Work instructions -> The reply must consist of one number: how many lines of the data include the word "subproblems".

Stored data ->

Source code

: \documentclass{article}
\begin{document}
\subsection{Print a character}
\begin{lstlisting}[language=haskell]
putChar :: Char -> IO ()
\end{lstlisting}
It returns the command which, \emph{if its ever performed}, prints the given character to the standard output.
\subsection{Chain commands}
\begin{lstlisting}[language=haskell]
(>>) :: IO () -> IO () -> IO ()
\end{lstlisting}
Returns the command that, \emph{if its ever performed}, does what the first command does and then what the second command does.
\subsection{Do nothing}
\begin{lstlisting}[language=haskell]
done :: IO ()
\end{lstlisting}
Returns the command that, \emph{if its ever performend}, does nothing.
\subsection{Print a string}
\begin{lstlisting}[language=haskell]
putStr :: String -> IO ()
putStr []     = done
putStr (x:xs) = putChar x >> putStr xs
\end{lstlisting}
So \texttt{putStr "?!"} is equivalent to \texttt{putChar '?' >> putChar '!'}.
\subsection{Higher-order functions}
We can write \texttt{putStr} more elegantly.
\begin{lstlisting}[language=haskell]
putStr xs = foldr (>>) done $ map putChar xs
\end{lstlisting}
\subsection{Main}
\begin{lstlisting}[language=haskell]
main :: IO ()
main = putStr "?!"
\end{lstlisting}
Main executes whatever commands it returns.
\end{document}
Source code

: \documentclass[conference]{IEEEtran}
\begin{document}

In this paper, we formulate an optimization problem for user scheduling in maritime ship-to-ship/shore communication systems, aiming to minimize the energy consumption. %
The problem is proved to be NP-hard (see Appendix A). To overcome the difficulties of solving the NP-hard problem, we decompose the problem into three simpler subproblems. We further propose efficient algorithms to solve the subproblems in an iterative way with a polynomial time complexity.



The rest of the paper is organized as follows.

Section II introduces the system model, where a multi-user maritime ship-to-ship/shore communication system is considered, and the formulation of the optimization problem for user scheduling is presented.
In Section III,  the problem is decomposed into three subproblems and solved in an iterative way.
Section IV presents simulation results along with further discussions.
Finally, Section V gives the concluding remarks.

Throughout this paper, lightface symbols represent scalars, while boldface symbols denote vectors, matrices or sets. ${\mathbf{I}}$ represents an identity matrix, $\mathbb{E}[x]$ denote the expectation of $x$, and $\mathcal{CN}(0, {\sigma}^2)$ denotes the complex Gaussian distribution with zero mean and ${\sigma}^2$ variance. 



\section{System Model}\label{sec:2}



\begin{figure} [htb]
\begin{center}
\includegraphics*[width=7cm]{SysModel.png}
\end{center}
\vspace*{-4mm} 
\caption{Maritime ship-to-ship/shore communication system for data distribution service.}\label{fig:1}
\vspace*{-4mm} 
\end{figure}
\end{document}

Answer box -> 2